Forebeam Underside Bogged

And just as you save a day so you can lose one! I didn’t get to do any work yesterday but it was better to have the beam bogged and ready to sand as if I had not I would be doing it today instead of sanding the beads and backfilling today.

I decided not to cheat on the underside as it is much easier to cut into the bead with a flat sander on a concave beam. In fact you cant really use a flat rigid sanding board, you need a flexible board. 3M make one but again it is easier and cheaper to make your own. Just screw or glue a handle or handles on a length of 6mm ply, it will bend to meet the shape of gentle bends.

So after about an hour of solid sanding (solid means 2 minutes on 2 minutes off on a warm day) I had the beads down to what I felt was fair. Until I decided to have a look using the conduit to look for highs or lows. I didn’t find any highs but I found a couple of lows. One in fact surprised me for 2 reasons, first I could not see it and second that I created it by sanding too far. This is part of the reason that 2 different layers of bog will go on, to fair out better with each layer until eventually the surface is fair enough to paint with gloss and look great.
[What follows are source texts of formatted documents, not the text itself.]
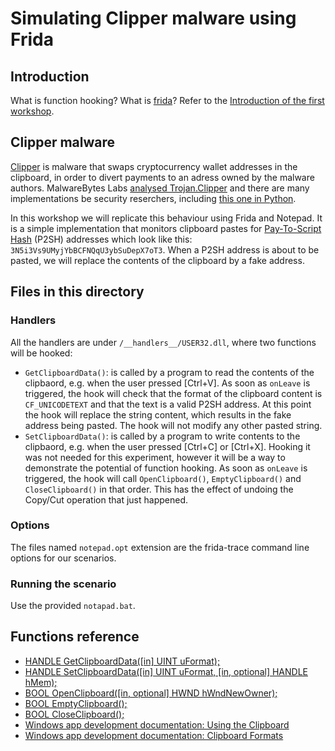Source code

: # Simulating Clipper malware using Frida

## Introduction
What is function hooking? What is [frida](https://frida.re)? Refer to the [Introduction of the first workshop](../lnx-hooking/README.md).

## Clipper malware
[Clipper](https://medium.com/immunefi/the-malware-that-swaps-your-address-and-drains-your-wallet-552915fba542) is malware that swaps cryptocurrency wallet addresses in the clipboard, in order to divert payments to an adress owned by the malware authors. MalwareBytes Labs [analysed Trojan.Clipper](https://blog.malwarebytes.com/detections/trojan-clipper/) and there are many implementations be security reserchers, including [this one in Python](https://github.com/NightfallGT/BTC-Clipper).

In this workshop we will replicate this behaviour using Frida and Notepad. It is a simple implementation that monitors clipboard pastes for [Pay-To-Script Hash](https://en.bitcoinwiki.org/wiki/Pay-to-Script_Hash) (P2SH) addresses which look like this: ```3N5i3Vs9UMyjYbBCFNQqU3ybSuDepX7oT3```. When a P2SH address is about to be pasted, we will replace the contents of the clipboard by a fake address.

## Files in this directory
### Handlers
All the handlers are under ```/__handlers__/USER32.dll```, where two functions will be hooked:

- ```GetClipboardData()```: is called by a program to read the contents of the clipbaord, e.g. when the user pressed [Ctrl+V]. As soon as ```onLeave``` is triggered, the hook will check that the format of the clipboard content is ```CF_UNICODETEXT``` and that the text is a valid P2SH address. At this point the hook will replace the string content, which results in the fake address being pasted. The hook will not modify any other pasted string.
- ```SetClipboardData()```: is called by a program to write contents to the clipbaord, e.g. when the user pressed [Ctrl+C] or [Ctrl+X]. Hooking it was not needed for this experiment, however it will be a way to demonstrate the potential of function hooking. As soon as ```onLeave``` is triggered, the hook will call ```OpenClipboard()```, ```EmptyClipboard()``` and ```CloseClipboard()``` in that order. This has the effect of undoing the Copy/Cut operation that just happened.

### Options
The files named ```notepad.opt``` extension are the frida-trace command line options for our scenarios.

### Running the scenario
Use the provided ```notapad.bat```.

## Functions reference
- [HANDLE GetClipboardData([in] UINT uFormat);](https://docs.microsoft.com/en-us/windows/win32/api/winuser/nf-winuser-getclipboarddata)
- [HANDLE SetClipboardData([in] UINT uFormat, [in, optional] HANDLE hMem);](https://docs.microsoft.com/en-us/windows/win32/api/winuser/nf-winuser-setclipboarddata)
- [BOOL OpenClipboard([in, optional] HWND hWndNewOwner);](https://docs.microsoft.com/en-us/windows/win32/api/winuser/nf-winuser-openclipboard)
- [BOOL EmptyClipboard();](https://docs.microsoft.com/en-us/windows/win32/api/winuser/nf-winuser-emptyclipboard)
- [BOOL CloseClipboard();](https://docs.microsoft.com/en-us/windows/win32/api/winuser/nf-winuser-closeclipboard)
- [Windows app development documentation: Using the Clipboard](https://docs.microsoft.com/en-us/windows/win32/dataxchg/using-the-clipboard)
- [Windows app development documentation: Clipboard Formats](https://docs.microsoft.com/en-us/windows/win32/dataxchg/clipboard-formats)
When I glassed the beam I had the glass layers overlap on the underside so that any unfairness would be on the least visible side. Now that the beam has had a layer of bog beads applied and then back sanded the overlap line comes into sharp focus. It will of course disappear again once the backfill goes on.

Hopefully tomorrow I will get some sanding done so that I can put the final bog layer on, just so I can sand that off again on Saturday. Its fun for all the family.